_EXERCISE:_
Copy out the final stretch of the listing: the line that contains "- [LinkedIn](https://www.linkedin.com/in/marllon-albuquerque)" and all lines after it, exactly as they appear.

_DATA IN THIS EXERCISE:_

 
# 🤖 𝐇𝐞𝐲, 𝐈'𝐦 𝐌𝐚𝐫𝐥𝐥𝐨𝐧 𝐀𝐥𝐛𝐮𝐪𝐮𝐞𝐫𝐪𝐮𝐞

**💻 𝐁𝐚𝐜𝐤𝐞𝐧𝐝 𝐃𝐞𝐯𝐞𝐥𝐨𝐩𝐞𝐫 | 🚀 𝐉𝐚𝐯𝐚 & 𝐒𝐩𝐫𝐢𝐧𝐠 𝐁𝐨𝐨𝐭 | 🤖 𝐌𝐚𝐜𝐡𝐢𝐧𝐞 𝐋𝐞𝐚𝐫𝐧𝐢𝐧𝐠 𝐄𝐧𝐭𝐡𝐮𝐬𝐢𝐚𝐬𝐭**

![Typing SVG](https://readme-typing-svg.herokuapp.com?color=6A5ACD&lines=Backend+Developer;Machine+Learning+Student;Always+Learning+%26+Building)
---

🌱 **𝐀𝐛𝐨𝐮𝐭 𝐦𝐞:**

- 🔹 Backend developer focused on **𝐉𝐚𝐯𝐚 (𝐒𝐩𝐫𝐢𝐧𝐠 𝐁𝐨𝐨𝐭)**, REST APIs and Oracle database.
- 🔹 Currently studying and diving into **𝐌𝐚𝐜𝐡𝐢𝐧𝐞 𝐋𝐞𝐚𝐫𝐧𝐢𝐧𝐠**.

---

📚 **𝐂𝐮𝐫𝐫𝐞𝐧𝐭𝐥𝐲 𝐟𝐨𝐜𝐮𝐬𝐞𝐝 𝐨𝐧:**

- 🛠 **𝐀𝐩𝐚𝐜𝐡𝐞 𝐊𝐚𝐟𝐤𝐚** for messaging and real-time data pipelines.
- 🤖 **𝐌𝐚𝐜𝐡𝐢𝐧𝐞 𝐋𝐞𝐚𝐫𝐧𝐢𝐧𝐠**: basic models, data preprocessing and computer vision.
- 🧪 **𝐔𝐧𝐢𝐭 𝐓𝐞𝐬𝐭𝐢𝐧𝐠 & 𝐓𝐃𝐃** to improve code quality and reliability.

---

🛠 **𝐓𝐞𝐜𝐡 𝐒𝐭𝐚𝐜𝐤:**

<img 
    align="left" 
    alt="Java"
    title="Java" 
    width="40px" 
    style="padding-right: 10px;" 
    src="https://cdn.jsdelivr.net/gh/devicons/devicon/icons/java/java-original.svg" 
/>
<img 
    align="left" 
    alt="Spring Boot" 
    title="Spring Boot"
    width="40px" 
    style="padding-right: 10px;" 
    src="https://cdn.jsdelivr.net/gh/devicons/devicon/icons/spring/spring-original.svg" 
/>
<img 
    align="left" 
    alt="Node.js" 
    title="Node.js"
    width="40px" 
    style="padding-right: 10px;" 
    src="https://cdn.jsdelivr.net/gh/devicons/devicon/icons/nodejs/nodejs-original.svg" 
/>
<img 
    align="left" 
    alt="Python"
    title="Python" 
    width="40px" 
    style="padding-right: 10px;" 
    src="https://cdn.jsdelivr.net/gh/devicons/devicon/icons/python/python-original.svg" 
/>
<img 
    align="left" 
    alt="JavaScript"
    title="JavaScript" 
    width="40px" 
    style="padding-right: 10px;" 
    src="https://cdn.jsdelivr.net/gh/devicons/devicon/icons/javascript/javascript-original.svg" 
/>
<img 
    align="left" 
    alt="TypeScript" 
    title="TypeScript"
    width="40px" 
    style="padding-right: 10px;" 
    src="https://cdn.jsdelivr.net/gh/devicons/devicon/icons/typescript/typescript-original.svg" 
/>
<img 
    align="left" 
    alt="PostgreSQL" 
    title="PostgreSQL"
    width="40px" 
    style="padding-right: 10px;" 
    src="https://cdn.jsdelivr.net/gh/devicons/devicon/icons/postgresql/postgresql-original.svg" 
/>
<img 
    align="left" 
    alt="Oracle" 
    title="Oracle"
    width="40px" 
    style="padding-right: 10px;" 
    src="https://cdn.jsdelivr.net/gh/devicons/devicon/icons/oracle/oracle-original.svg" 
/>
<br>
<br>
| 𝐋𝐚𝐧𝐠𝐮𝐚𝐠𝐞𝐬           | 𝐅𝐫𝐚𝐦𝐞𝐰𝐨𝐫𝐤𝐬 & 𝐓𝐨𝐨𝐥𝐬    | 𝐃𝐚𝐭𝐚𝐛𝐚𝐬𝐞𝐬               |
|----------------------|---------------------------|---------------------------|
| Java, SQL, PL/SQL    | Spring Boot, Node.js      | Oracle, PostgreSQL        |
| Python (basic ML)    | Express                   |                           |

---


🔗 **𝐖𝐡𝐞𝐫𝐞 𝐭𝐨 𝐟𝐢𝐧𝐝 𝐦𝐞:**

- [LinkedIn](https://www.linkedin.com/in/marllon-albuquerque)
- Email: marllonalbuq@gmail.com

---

_OUTPUT FOR THIS TASK:_
- [LinkedIn](https://www.linkedin.com/in/marllon-albuquerque)
- Email: marllonalbuq@gmail.com

---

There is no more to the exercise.